(Dataset items)
/---

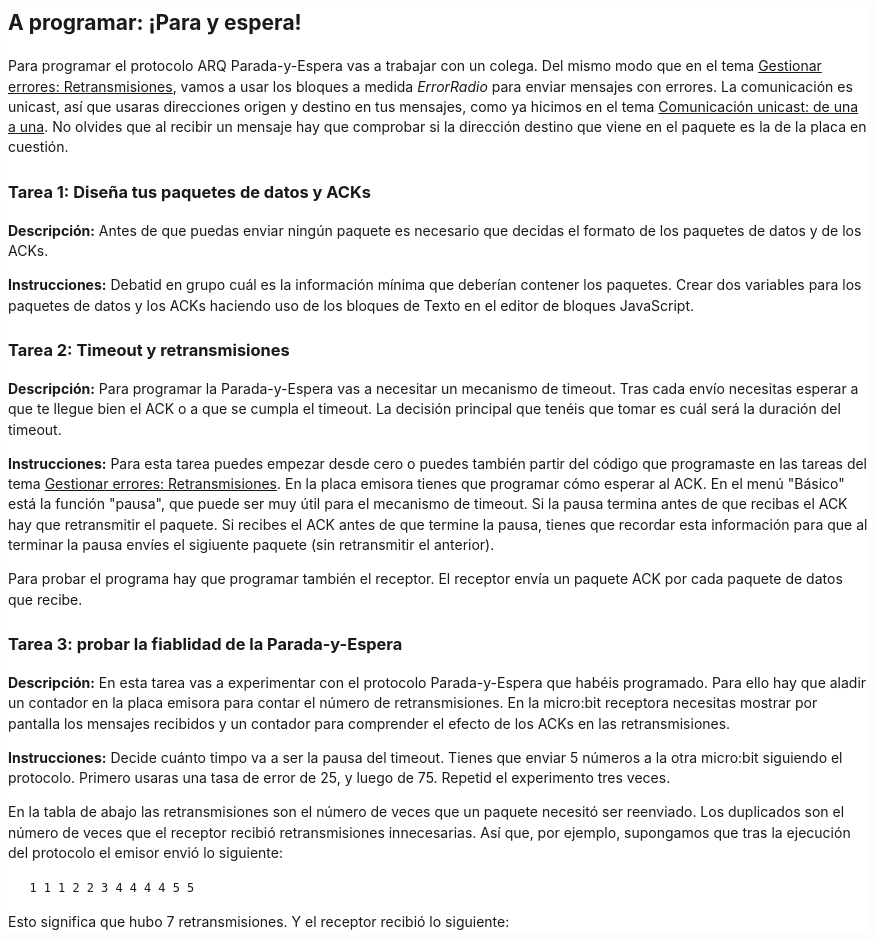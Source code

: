 
A programar: ¡Para y espera!
----------------------------

Para programar el protocolo ARQ Parada-y-Espera vas a trabajar con un colega. Del mismo modo que en el tema [Gestionar errores: Retransmisiones](../retransmissions/retransmissions.md), vamos a usar los bloques a medida *ErrorRadio* para enviar mensajes con errores. La comunicación es unicast, así que usaras direcciones origen y destino en tus mensajes, como ya hicimos en el tema [Comunicación unicast: de una a una](../unicast/unicast.md). No olvides que al recibir un mensaje hay que comprobar si la dirección destino que viene en el paquete es la de la placa en cuestión.

### Tarea 1: Diseña tus paquetes de datos y ACKs

**Descripción:** Antes de que puedas enviar ningún paquete es necesario que decidas el formato de los paquetes de datos y de los ACKs.

**Instrucciones:** Debatid en grupo cuál es la información mínima que deberían contener los paquetes. Crear dos variables para los paquetes de datos y los ACKs haciendo uso de los bloques de Texto en el editor de bloques JavaScript.

### Tarea 2: Timeout y retransmisiones

**Descripción:** Para programar la Parada-y-Espera vas a necesitar un mecanismo de timeout. Tras cada envío necesitas esperar a que te llegue bien el ACK o a que se cumpla el timeout. La decisión principal que tenéis que tomar es cuál será la duración del timeout.

**Instrucciones:** Para esta tarea puedes empezar desde cero o puedes también partir del código que programaste en las tareas del tema [Gestionar errores: Retransmisiones](../retransmissions/retransmissions.md). En la placa emisora tienes que programar cómo esperar al ACK. En el menú "Básico" está la función "pausa", que puede ser muy útil para el mecanismo de timeout. Si la pausa termina antes de que recibas el ACK hay que retransmitir el paquete. Si recibes el ACK antes de que termine la pausa, tienes que recordar esta información para que al terminar la pausa envíes el sigiuente paquete (sin retransmitir el anterior).

Para probar el programa hay que programar también el receptor. El receptor envía un paquete ACK por cada paquete de datos que recibe.

### Tarea 3: probar la fiablidad de la Parada-y-Espera

**Descripción:** En esta tarea vas a experimentar con el protocolo Parada-y-Espera que habéis programado. Para ello hay que aladir un contador en la placa emisora para contar el número de retransmisiones. En la micro:bit receptora necesitas mostrar por pantalla los mensajes recibidos y un contador para comprender el efecto de los ACKs en las retransmisiones.

**Instrucciones:** Decide cuánto timpo va a ser la pausa del timeout. Tienes que enviar 5 números a la otra micro:bit siguiendo el protocolo. Primero usaras una tasa de error de 25, y luego de 75. Repetid el experimento tres veces. 

En la tabla de abajo las retransmisiones son el número de veces que un paquete necesitó ser reenviado. Los duplicados son el número de veces que el receptor recibió retransmisiones innecesarias. Así que, por ejemplo, supongamos que tras la ejecución del protocolo el emisor envió lo siguiente:


       1 1 1 2 2 3 4 4 4 4 5 5

Esto significa que hubo 7 retransmisiones. Y el receptor recibió lo siguiente:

\---

Exercise brief: Could you output the lines above, exactly as written, from the one containing "### Tarea 3: probar" through the last, with both ends included and no others?

Task result:
### Tarea 3: probar la fiablidad de la Parada-y-Espera

**Descripción:** En esta tarea vas a experimentar con el protocolo Parada-y-Espera que habéis programado. Para ello hay que aladir un contador en la placa emisora para contar el número de retransmisiones. En la micro:bit receptora necesitas mostrar por pantalla los mensajes recibidos y un contador para comprender el efecto de los ACKs en las retransmisiones.

**Instrucciones:** Decide cuánto timpo va a ser la pausa del timeout. Tienes que enviar 5 números a la otra micro:bit siguiendo el protocolo. Primero usaras una tasa de error de 25, y luego de 75. Repetid el experimento tres veces. 

En la tabla de abajo las retransmisiones son el número de veces que un paquete necesitó ser reenviado. Los duplicados son el número de veces que el receptor recibió retransmisiones innecesarias. Así que, por ejemplo, supongamos que tras la ejecución del protocolo el emisor envió lo siguiente:


       1 1 1 2 2 3 4 4 4 4 5 5

Esto significa que hubo 7 retransmisiones. Y el receptor recibió lo siguiente:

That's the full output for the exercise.